Mi padre tendía a decir en primer lugar “No” a cualquier nueva propuesta. Su actitud ante la mujer desconocida, que tan rápidamente consiguió la simpatía de mi madre, era un ejemplo de su prudencia habitual. La aversión a la aceptación instantánea, en Occidente típica de la mente francesa, en realidad sólo hace honor al principio de la “debida reflexión”. Siempre encontré a mi padre razonable y serenamente equilibrado en sus juicios. Si era capaz de cimentar mis muchas peticiones en uno o dos argumentos de peso, invariablemente ponía el codiciado objetivo a mi alcance, se tratara de un viaje de vacaciones o de una motocicleta nueva.

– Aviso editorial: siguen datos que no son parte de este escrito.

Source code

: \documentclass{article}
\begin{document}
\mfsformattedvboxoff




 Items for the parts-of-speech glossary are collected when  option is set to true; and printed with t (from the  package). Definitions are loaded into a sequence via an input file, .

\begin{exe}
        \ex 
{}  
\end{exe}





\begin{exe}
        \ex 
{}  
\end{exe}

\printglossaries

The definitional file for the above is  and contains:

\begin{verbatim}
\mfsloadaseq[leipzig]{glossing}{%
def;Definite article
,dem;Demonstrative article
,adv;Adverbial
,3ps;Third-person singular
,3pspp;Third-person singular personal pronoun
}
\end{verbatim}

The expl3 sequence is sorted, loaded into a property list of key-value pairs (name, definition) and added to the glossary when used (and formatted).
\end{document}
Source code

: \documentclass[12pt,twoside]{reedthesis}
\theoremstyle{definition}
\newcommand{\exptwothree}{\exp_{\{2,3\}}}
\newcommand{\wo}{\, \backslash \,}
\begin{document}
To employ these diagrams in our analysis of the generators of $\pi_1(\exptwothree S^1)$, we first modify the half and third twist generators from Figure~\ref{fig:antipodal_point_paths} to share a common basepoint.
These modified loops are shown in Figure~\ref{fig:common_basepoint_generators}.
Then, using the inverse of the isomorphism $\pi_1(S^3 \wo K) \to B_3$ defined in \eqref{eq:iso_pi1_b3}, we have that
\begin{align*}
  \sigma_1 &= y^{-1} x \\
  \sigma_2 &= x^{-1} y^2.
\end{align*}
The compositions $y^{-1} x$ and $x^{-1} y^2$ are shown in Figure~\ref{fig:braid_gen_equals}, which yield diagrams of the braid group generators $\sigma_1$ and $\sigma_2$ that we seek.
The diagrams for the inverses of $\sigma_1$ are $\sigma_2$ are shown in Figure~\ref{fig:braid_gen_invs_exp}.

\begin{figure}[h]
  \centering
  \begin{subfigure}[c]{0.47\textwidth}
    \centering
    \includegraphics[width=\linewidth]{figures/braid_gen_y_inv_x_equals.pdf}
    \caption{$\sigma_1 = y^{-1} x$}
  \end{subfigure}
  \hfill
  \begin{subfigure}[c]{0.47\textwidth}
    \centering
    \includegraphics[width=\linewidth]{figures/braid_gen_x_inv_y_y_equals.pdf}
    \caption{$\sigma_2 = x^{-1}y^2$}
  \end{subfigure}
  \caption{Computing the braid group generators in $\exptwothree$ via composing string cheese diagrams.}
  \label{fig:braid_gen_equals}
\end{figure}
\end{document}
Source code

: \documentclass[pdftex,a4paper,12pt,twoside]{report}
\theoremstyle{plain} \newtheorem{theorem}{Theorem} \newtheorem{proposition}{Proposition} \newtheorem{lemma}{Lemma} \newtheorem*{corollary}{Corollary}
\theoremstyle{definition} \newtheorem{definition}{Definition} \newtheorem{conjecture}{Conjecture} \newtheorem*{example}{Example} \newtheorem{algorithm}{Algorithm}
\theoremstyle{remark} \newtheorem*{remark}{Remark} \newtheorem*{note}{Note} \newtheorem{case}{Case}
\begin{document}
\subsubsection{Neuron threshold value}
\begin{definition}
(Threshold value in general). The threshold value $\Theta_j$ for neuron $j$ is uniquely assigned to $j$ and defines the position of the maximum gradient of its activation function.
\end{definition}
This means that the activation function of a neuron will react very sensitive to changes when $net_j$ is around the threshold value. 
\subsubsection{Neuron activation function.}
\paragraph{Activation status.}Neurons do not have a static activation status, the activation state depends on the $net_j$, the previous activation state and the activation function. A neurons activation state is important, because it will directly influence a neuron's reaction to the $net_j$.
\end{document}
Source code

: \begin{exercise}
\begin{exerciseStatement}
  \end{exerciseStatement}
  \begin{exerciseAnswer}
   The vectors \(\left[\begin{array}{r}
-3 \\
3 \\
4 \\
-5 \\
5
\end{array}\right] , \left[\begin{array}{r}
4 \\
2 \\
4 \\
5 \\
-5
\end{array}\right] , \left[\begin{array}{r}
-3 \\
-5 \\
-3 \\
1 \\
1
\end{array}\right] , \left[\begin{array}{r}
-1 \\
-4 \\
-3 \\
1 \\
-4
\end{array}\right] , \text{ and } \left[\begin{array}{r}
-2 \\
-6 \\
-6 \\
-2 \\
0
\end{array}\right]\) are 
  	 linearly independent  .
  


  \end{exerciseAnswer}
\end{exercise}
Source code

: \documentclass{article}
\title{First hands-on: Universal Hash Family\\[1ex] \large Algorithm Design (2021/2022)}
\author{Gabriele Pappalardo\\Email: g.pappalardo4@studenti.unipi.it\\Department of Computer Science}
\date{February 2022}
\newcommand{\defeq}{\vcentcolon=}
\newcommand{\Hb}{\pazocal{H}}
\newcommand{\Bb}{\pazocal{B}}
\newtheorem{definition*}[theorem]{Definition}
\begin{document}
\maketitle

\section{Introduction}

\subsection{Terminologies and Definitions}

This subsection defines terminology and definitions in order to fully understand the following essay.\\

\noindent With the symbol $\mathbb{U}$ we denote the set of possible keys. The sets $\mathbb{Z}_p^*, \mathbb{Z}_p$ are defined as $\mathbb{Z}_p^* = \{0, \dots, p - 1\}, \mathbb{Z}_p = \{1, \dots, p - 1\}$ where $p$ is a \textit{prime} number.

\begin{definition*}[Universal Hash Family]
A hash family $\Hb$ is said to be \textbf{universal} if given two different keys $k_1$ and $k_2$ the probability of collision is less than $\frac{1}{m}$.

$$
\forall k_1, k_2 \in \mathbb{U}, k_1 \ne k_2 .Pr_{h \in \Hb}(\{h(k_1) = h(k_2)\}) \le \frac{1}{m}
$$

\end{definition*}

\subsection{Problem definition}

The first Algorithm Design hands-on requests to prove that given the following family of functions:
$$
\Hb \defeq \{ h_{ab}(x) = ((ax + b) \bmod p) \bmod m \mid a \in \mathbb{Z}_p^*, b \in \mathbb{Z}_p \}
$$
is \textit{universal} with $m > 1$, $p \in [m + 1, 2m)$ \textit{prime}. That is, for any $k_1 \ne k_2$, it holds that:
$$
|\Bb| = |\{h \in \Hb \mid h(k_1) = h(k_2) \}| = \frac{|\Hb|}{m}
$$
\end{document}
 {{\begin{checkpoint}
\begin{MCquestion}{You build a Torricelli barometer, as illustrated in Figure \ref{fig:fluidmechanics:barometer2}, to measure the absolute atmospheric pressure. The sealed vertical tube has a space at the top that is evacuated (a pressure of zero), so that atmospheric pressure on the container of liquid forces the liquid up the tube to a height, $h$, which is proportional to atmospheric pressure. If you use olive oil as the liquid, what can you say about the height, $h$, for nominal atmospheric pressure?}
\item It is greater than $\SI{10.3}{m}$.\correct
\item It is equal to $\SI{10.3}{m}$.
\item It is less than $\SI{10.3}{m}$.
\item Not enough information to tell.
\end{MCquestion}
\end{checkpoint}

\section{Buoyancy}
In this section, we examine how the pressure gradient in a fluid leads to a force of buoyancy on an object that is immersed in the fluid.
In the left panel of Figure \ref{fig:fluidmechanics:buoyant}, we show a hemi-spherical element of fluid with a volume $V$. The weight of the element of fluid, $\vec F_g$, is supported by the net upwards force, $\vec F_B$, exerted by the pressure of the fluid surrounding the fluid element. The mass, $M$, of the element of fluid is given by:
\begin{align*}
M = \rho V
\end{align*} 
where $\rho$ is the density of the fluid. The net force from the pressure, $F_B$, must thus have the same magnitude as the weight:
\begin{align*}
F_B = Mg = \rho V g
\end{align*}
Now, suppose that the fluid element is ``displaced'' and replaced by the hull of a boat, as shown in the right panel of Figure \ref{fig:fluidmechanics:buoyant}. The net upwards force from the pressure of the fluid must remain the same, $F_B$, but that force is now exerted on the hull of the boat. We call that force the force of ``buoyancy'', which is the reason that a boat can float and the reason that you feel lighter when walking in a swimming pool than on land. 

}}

Mi padre impuso una férrea disciplina a sus hijos en sus primeros años, pero su actitud hacia sí mismo era realmente espartana. Por ejemplo, jamás iba al teatro, sino que buscaba su esparcimiento en distintas prácticas religiosas y en la lectura del Bhagavad Gita. Rechazando todo lujo, se aferraba a un par de zapatos viejos hasta que estaban inservibles. Sus hijos compraron automóviles cuando se hicieron de uso corriente, pero mi padre se contentó siempre con el tranvía para su recorrido diario a la oficina. La acumulación de dinero como forma de poder era ajena a su naturaleza. En una ocasión, después de organizar el Calcutta Urban Bank, rehusó beneficiarse de ello conservando una parte para sí mismo. Simplemente había querido realizar un acto cívico en su tiempo libre.

Varios años después de que mi padre se jubilara, llegó un contable inglés a revisar los libros de la Bengal-Nagpur Railway Company. El sorprendido inspector descubrió que mi padre jamás había solicitado las primas atrasadas.

“¡Hacía el trabajo de tres hombres!”, dijo el contable a la empresa. “Le corresponden 125.000 rupias (alrededor de 41.250 dólares) en concepto de atrasos”. Los funcionarios hicieron entrega a mi padre de un cheque por esa cantidad. Él le dio tan poca importancia que pasó por alto mencionárselo a la familia. Mucho más tarde mi hermano menor, Bishnu, que se dio cuenta del abultado depósito consultando un extracto de la cuenta bancaria, le preguntó sobre ello.

“¿Por qué alborozarnos por ganancias materiales?”, respondió mi padre. “Quien persigue la meta de la ecuanimidad no se exalta con la ganancia ni se abate con la pérdida. Sabe que el hombre llega a este mundo sin un céntimo y se marcha de él sin una sola rupia”.